(Stored records)

_ _ _ _

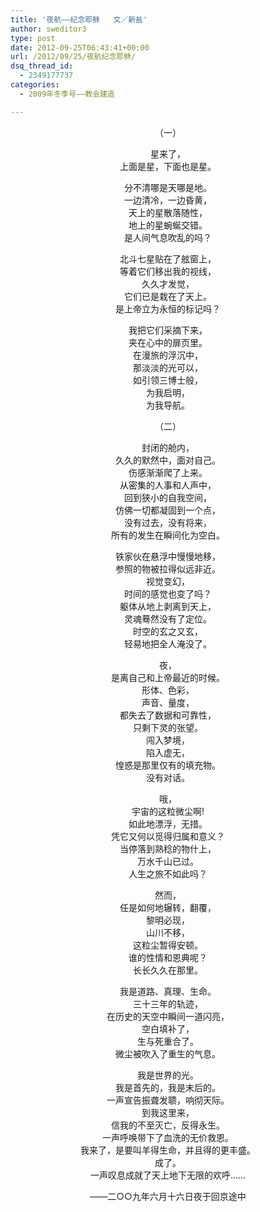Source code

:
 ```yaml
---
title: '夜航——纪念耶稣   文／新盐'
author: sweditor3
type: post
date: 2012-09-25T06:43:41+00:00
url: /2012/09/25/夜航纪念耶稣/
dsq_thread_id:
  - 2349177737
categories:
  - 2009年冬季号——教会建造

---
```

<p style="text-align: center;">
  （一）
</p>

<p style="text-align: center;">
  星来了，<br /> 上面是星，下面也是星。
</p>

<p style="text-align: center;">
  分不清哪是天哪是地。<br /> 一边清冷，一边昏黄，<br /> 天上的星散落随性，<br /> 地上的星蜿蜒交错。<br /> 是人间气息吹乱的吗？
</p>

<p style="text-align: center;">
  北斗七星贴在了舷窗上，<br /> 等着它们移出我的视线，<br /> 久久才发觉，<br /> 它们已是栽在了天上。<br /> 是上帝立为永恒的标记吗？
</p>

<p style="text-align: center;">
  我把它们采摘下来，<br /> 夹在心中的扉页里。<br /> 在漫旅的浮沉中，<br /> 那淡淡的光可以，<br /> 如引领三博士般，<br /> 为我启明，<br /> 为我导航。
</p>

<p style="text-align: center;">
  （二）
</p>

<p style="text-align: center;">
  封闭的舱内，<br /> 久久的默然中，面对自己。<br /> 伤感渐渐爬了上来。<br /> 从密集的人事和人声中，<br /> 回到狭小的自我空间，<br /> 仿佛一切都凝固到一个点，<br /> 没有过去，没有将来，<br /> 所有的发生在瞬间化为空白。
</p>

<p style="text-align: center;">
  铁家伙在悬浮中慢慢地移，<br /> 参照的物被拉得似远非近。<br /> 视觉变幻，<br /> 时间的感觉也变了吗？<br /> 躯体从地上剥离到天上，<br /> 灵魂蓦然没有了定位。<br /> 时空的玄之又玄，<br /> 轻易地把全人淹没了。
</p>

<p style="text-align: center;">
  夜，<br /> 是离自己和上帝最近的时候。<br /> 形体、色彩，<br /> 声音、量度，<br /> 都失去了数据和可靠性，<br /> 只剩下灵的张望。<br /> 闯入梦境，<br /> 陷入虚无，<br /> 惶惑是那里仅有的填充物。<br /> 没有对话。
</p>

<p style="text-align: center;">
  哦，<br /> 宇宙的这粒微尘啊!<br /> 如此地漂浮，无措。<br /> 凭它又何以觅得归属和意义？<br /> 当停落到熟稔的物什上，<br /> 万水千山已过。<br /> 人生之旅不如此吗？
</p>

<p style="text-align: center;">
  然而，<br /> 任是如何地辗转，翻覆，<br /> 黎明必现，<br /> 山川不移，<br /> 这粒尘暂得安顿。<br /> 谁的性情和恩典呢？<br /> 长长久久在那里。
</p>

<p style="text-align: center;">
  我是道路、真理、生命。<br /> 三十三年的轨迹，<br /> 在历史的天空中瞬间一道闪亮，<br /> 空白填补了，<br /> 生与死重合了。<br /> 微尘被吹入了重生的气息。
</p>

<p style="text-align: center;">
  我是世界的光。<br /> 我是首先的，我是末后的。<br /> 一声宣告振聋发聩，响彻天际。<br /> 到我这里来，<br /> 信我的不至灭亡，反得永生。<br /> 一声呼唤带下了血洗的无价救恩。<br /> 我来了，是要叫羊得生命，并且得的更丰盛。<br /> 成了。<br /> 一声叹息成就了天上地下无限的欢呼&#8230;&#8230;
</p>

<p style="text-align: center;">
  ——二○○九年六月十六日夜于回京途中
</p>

_ _ _ _

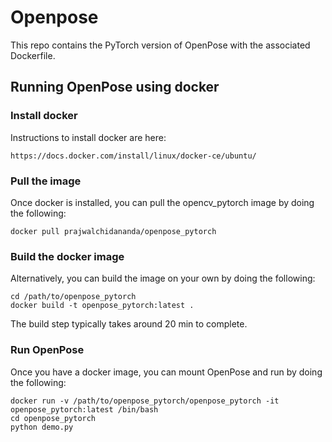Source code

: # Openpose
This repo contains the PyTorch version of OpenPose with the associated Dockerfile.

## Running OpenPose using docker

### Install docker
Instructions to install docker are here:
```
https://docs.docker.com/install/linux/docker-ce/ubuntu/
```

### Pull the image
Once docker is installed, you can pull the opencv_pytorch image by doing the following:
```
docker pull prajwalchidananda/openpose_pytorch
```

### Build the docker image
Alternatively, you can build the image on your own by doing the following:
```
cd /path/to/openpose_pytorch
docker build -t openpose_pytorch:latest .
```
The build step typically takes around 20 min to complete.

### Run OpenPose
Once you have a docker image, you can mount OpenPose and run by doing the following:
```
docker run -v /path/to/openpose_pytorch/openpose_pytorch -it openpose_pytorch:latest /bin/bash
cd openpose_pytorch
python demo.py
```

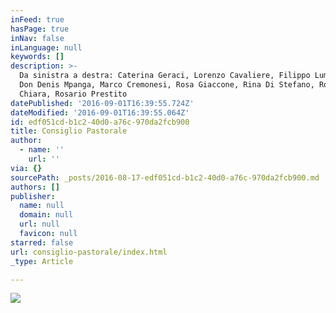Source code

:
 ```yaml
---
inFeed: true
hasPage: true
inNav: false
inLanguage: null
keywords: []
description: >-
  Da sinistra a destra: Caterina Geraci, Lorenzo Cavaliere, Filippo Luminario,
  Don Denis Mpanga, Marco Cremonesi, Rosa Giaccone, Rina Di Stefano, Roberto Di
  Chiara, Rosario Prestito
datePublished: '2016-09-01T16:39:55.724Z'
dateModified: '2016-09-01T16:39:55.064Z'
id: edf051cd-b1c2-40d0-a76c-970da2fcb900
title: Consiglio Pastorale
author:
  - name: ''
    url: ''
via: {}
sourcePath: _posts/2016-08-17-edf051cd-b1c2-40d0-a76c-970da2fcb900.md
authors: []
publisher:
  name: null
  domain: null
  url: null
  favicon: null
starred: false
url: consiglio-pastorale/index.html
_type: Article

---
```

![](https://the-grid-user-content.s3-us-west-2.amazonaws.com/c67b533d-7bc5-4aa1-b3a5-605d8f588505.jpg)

_ _ _ _

Problem to work on:
Above are the records. Identify each line that contains the word "latest".

Answer box:
docker build -t openpose_pytorch:latest .
docker run -v /path/to/openpose_pytorch/openpose_pytorch -it openpose_pytorch:latest /bin/bash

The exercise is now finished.